The surgery can also lead to issues balancing do to loss of cochlear fluid. Socio-educational impacts are also discussed in that having an implant can make an individual less willing to learn sign despite not being fully hearing, and therefore having many benefits in knowing sign. The discussion of implants ends in speaking of the impact of implants in infants and how it could bring an end to the deaf community. The remainder of the article is spent speaking of vision loss and ailments affecting ones ability to use manualism.

I feel that this is much further from the point of the rest of the article and so will leave it at that. I found this article very interesting and learned quite a lot about cochlear implants that I did not previously know. I had no idea, for example, that they were as limited as they are. This article has also brought me to introspect about how my own views of what it is to be deaf have changed since I have become more familiar with the community that surrounds it. I feel it is the default opinion, for a hearing person who is uneducated in deaf culture, to use the medical perspective.

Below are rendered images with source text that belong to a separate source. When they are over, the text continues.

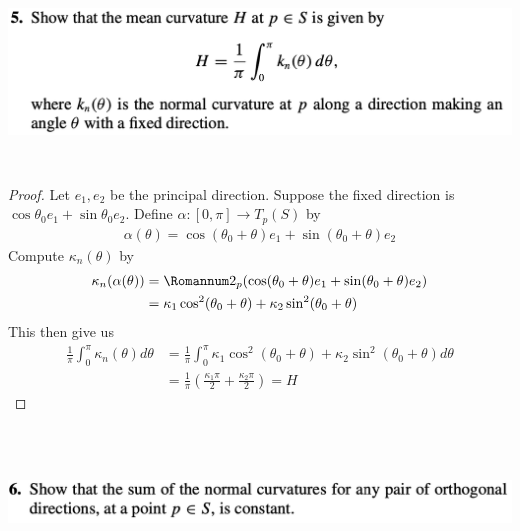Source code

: \documentclass{report}
\begin{document}
\begin{question}{}{}
\includegraphics[height=5cm,width=18cm]{hw5q3}
\end{question}
\begin{proof}
Let $e_1,e_2$ be the principal direction. Suppose the fixed direction is $\cos \theta_0 e_1+ \sin \theta_0 e_2$.  Define $\alpha :[0,\pi]\rightarrow T_p(S)$ by 
\begin{align*}
\alpha (\theta)= \cos (\theta_0+\theta) e_1+ \sin (\theta_0+\theta)e_2
\end{align*}
Compute $\kappa_n (\theta)$ by  
\begin{align*}
\kappa_n(\alpha (\theta))&=\Sec_p(\cos (\theta_0+\theta) e_1+ \sin (\theta_0+\theta)e_2)\\
&=\kappa_1 \cos^2(\theta_0+\theta)+\kappa_2 \sin^2 (\theta_0+\theta)
\end{align*}
This then give us 
\begin{align*}
\frac{1}{\pi}\int_0^{\pi}\kappa_n (\theta)d\theta&= \frac{1}{\pi}\int_0^{\pi} \kappa_1 \cos^2 (\theta_0+\theta)+ \kappa_2 \sin^2 (\theta_0+\theta)d\theta\\
&=\frac{1}{\pi}(\frac{\kappa_1 \pi}{2}+ \frac{\kappa_2 \pi}{2})=H
\end{align*}
\end{proof}
\begin{question}{}{}
\includegraphics[height=4cm,width=18cm]{hw5q4}
\end{question}
\end{document}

Previous to becoming acquainted with the culture I would have assumed that any deaf person would desire the ability to hear on any level available. It is clear that this is simply not the case, and for good reason. Just as I do not with to be deaf and be forced to give up major parts of my culture, primarily music, I would not expect the inverse of a member of the deaf community. I feel that this article does a good job of distinguishing the difference between a disability and a difference. Being outside of the mainstream does not make someone less capable or accomplished as a person.

Primarily I feel that this article is important, however, for the understanding it brings by helping the reader to truly understand both sides of what a cochlear implant does and by underlining that in the respect of assimilation to the deaf community and the ability to communicate through sign these implants could be seen as setbacks. This article ranges quite widely in what it addresses, it does very well in creating understanding in all areas it speaks. This article could be very important to the deaf community and I feel it would be wise for it to be in a venue in which more hearing people would read it.